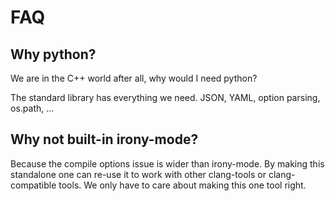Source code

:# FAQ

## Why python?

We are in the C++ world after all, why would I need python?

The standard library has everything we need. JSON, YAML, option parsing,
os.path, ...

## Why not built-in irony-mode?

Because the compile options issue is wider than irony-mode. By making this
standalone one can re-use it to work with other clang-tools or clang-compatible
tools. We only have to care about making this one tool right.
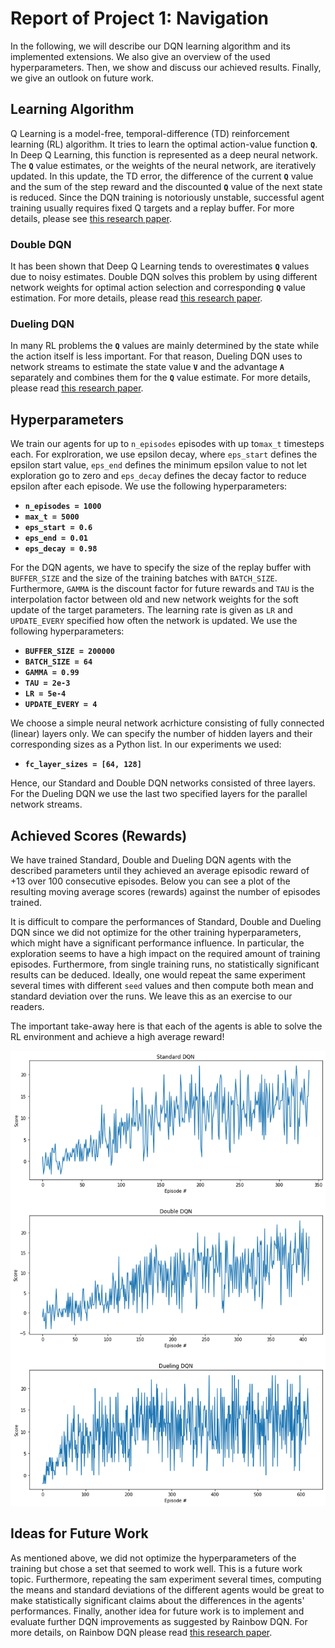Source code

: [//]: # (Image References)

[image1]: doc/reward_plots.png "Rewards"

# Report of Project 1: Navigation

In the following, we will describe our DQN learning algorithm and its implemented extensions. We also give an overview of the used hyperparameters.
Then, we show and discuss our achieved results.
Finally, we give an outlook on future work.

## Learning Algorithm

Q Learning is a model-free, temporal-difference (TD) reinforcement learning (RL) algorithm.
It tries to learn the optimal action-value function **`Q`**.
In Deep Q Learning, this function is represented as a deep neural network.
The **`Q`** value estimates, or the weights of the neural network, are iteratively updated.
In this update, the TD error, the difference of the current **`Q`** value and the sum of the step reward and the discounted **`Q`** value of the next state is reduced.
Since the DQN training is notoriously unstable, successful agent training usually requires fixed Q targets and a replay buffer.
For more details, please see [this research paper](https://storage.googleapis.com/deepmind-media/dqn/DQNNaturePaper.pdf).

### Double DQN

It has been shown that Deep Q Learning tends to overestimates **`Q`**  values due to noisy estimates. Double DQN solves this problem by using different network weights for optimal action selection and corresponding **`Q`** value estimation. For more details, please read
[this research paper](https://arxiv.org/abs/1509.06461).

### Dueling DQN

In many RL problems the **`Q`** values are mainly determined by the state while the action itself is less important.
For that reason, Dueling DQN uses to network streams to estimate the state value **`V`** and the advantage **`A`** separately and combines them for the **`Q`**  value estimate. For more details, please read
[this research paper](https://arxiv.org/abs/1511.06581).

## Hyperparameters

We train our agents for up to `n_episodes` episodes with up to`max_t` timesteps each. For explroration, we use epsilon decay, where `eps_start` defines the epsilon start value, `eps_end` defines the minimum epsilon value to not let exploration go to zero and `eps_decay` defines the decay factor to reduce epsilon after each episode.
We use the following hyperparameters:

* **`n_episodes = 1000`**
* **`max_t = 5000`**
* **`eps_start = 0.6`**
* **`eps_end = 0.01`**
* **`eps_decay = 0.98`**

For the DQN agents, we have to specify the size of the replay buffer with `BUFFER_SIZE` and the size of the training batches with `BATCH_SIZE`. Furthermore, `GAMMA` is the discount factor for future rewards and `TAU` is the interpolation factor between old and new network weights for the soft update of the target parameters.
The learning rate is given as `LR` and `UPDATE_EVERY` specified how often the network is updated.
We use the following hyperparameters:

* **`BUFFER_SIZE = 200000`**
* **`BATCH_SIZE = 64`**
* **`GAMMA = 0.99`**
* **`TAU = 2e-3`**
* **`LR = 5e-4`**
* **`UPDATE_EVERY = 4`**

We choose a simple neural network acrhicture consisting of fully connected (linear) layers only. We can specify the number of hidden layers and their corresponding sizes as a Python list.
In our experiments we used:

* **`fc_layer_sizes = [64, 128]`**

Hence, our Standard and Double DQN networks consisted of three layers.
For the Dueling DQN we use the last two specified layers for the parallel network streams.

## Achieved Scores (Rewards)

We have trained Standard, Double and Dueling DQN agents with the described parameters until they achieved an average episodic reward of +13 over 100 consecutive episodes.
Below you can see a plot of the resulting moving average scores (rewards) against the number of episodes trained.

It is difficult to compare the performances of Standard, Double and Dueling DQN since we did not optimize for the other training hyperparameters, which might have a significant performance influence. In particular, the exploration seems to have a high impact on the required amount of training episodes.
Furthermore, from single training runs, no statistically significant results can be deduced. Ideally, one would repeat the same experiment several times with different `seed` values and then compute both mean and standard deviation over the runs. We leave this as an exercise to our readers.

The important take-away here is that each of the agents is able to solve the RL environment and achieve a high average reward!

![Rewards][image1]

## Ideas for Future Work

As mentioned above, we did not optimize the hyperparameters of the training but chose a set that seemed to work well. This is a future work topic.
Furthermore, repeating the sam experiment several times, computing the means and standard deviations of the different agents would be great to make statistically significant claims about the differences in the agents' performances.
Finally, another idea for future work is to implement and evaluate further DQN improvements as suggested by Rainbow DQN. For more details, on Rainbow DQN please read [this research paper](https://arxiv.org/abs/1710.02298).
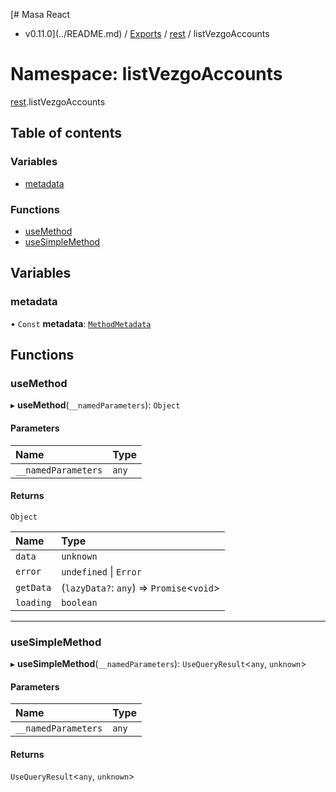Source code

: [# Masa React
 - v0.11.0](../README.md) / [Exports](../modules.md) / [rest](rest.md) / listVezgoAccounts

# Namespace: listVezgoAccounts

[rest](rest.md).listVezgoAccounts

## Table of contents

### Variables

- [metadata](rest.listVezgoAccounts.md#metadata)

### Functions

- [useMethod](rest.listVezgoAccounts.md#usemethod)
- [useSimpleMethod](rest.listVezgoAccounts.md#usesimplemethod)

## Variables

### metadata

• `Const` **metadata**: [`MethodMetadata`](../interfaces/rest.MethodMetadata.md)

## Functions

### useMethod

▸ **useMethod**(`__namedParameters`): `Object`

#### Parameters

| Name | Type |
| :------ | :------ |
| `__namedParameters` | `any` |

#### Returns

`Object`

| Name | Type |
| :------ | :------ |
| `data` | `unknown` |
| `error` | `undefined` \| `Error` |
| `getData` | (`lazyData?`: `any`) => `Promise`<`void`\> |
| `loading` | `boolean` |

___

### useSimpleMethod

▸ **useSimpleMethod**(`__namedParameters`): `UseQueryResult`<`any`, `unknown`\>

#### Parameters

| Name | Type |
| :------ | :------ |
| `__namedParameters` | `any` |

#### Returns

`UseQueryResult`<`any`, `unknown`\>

= = =

- **Description of the task**
Restate the whole listing word for word. Omit the pictures.

- **Task result**
Source code

:# FAQ

## Why python?

We are in the C++ world after all, why would I need python?

The standard library has everything we need. JSON, YAML, option parsing,
os.path, ...

## Why not built-in irony-mode?

Because the compile options issue is wider than irony-mode. By making this
standalone one can re-use it to work with other clang-tools or clang-compatible
tools. We only have to care about making this one tool right.
Source code

: [//]: # (Image References)

[image1]: doc/reward_plots.png "Rewards"

# Report of Project 1: Navigation

In the following, we will describe our DQN learning algorithm and its implemented extensions. We also give an overview of the used hyperparameters.
Then, we show and discuss our achieved results.
Finally, we give an outlook on future work.

## Learning Algorithm

Q Learning is a model-free, temporal-difference (TD) reinforcement learning (RL) algorithm.
It tries to learn the optimal action-value function **`Q`**.
In Deep Q Learning, this function is represented as a deep neural network.
The **`Q`** value estimates, or the weights of the neural network, are iteratively updated.
In this update, the TD error, the difference of the current **`Q`** value and the sum of the step reward and the discounted **`Q`** value of the next state is reduced.
Since the DQN training is notoriously unstable, successful agent training usually requires fixed Q targets and a replay buffer.
For more details, please see [this research paper](https://storage.googleapis.com/deepmind-media/dqn/DQNNaturePaper.pdf).

### Double DQN

It has been shown that Deep Q Learning tends to overestimates **`Q`**  values due to noisy estimates. Double DQN solves this problem by using different network weights for optimal action selection and corresponding **`Q`** value estimation. For more details, please read
[this research paper](https://arxiv.org/abs/1509.06461).

### Dueling DQN

In many RL problems the **`Q`** values are mainly determined by the state while the action itself is less important.
For that reason, Dueling DQN uses to network streams to estimate the state value **`V`** and the advantage **`A`** separately and combines them for the **`Q`**  value estimate. For more details, please read
[this research paper](https://arxiv.org/abs/1511.06581).

## Hyperparameters

We train our agents for up to `n_episodes` episodes with up to`max_t` timesteps each. For explroration, we use epsilon decay, where `eps_start` defines the epsilon start value, `eps_end` defines the minimum epsilon value to not let exploration go to zero and `eps_decay` defines the decay factor to reduce epsilon after each episode.
We use the following hyperparameters:

* **`n_episodes = 1000`**
* **`max_t = 5000`**
* **`eps_start = 0.6`**
* **`eps_end = 0.01`**
* **`eps_decay = 0.98`**

For the DQN agents, we have to specify the size of the replay buffer with `BUFFER_SIZE` and the size of the training batches with `BATCH_SIZE`. Furthermore, `GAMMA` is the discount factor for future rewards and `TAU` is the interpolation factor between old and new network weights for the soft update of the target parameters.
The learning rate is given as `LR` and `UPDATE_EVERY` specified how often the network is updated.
We use the following hyperparameters:

* **`BUFFER_SIZE = 200000`**
* **`BATCH_SIZE = 64`**
* **`GAMMA = 0.99`**
* **`TAU = 2e-3`**
* **`LR = 5e-4`**
* **`UPDATE_EVERY = 4`**

We choose a simple neural network acrhicture consisting of fully connected (linear) layers only. We can specify the number of hidden layers and their corresponding sizes as a Python list.
In our experiments we used:

* **`fc_layer_sizes = [64, 128]`**

Hence, our Standard and Double DQN networks consisted of three layers.
For the Dueling DQN we use the last two specified layers for the parallel network streams.

## Achieved Scores (Rewards)

We have trained Standard, Double and Dueling DQN agents with the described parameters until they achieved an average episodic reward of +13 over 100 consecutive episodes.
Below you can see a plot of the resulting moving average scores (rewards) against the number of episodes trained.

It is difficult to compare the performances of Standard, Double and Dueling DQN since we did not optimize for the other training hyperparameters, which might have a significant performance influence. In particular, the exploration seems to have a high impact on the required amount of training episodes.
Furthermore, from single training runs, no statistically significant results can be deduced. Ideally, one would repeat the same experiment several times with different `seed` values and then compute both mean and standard deviation over the runs. We leave this as an exercise to our readers.

The important take-away here is that each of the agents is able to solve the RL environment and achieve a high average reward!

![Rewards][image1]

## Ideas for Future Work

As mentioned above, we did not optimize the hyperparameters of the training but chose a set that seemed to work well. This is a future work topic.
Furthermore, repeating the sam experiment several times, computing the means and standard deviations of the different agents would be great to make statistically significant claims about the differences in the agents' performances.
Finally, another idea for future work is to implement and evaluate further DQN improvements as suggested by Rainbow DQN. For more details, on Rainbow DQN please read [this research paper](https://arxiv.org/abs/1710.02298).
Source code

: [# Masa React
 - v0.11.0](../README.md) / [Exports](../modules.md) / [rest](rest.md) / listVezgoAccounts

# Namespace: listVezgoAccounts

[rest](rest.md).listVezgoAccounts

## Table of contents

### Variables

- [metadata](rest.listVezgoAccounts.md#metadata)

### Functions

- [useMethod](rest.listVezgoAccounts.md#usemethod)
- [useSimpleMethod](rest.listVezgoAccounts.md#usesimplemethod)

## Variables

### metadata

• `Const` **metadata**: [`MethodMetadata`](../interfaces/rest.MethodMetadata.md)

## Functions

### useMethod

▸ **useMethod**(`__namedParameters`): `Object`

#### Parameters

| Name | Type |
| :------ | :------ |
| `__namedParameters` | `any` |

#### Returns

`Object`

| Name | Type |
| :------ | :------ |
| `data` | `unknown` |
| `error` | `undefined` \| `Error` |
| `getData` | (`lazyData?`: `any`) => `Promise`<`void`\> |
| `loading` | `boolean` |

___

### useSimpleMethod

▸ **useSimpleMethod**(`__namedParameters`): `UseQueryResult`<`any`, `unknown`\>

#### Parameters

| Name | Type |
| :------ | :------ |
| `__namedParameters` | `any` |

#### Returns

`UseQueryResult`<`any`, `unknown`\>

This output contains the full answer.